◆ Work task ◆
Please take the records that follow and repeat exactly the lines starting with the line with "- abbia formato jpg o png" and going on through the line with "- il nome sia".

(Plain-text document sources)
════════
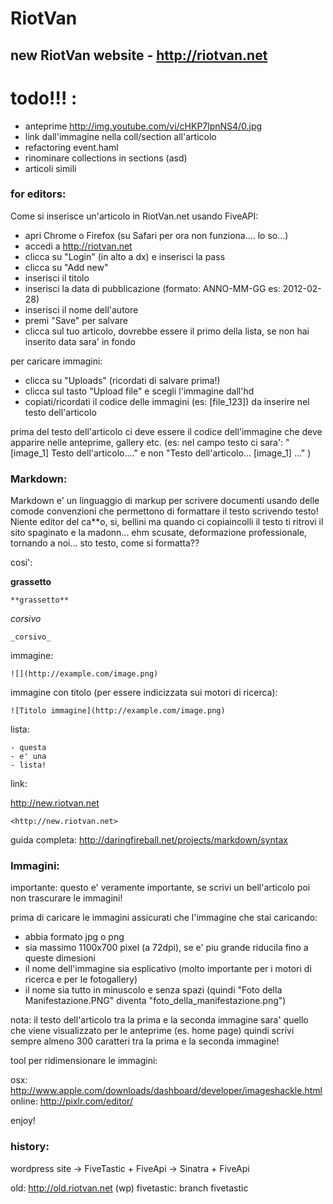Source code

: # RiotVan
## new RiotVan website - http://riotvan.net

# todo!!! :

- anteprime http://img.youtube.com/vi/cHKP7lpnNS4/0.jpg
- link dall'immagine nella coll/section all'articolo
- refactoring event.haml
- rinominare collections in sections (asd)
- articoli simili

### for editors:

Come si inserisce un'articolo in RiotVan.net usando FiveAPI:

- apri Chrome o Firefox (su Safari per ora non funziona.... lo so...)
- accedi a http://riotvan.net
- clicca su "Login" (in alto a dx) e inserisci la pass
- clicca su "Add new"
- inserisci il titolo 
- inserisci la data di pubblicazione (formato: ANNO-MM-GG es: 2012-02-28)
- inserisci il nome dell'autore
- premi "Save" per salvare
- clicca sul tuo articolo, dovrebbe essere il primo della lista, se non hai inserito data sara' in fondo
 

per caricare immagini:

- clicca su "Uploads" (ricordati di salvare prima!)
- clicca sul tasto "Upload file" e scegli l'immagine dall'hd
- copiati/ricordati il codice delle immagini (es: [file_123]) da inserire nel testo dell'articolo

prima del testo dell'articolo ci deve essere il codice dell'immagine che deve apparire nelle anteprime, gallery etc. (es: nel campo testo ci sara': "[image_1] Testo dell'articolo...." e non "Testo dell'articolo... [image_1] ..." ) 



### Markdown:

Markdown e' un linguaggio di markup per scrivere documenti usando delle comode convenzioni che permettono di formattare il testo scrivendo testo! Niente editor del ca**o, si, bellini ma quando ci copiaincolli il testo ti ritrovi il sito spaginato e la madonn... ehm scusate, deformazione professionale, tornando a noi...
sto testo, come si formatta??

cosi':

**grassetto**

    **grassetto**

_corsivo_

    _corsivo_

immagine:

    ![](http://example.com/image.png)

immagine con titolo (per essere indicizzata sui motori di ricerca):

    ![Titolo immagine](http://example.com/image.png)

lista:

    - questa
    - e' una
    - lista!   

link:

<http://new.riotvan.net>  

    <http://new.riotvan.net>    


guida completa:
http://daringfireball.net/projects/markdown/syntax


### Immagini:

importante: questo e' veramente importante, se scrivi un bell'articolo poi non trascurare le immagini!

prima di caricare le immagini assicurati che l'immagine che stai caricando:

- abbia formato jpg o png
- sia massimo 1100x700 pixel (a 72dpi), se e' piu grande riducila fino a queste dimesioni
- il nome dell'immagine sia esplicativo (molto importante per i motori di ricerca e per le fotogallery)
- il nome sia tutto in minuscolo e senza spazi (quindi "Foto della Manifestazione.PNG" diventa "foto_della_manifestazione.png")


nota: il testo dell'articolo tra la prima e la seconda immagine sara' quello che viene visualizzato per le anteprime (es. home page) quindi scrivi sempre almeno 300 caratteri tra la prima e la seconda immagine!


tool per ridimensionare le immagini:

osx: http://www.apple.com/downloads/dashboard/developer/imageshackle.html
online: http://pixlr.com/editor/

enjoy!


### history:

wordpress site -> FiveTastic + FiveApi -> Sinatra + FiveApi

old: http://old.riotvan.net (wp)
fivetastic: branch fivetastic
════════
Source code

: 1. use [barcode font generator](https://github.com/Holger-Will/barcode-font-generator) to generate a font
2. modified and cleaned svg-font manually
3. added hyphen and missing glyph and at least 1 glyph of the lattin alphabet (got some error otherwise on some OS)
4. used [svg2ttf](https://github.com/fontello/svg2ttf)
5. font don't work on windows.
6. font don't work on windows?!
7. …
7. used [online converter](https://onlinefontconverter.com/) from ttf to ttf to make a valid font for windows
════════
◆ Answer below ◆
- abbia formato jpg o png
- sia massimo 1100x700 pixel (a 72dpi), se e' piu grande riducila fino a queste dimesioni
- il nome dell'immagine sia esplicativo (molto importante per i motori di ricerca e per le fotogallery)
- il nome sia tutto in minuscolo e senza spazi (quindi "Foto della Manifestazione.PNG" diventa "foto_della_manifestazione.png")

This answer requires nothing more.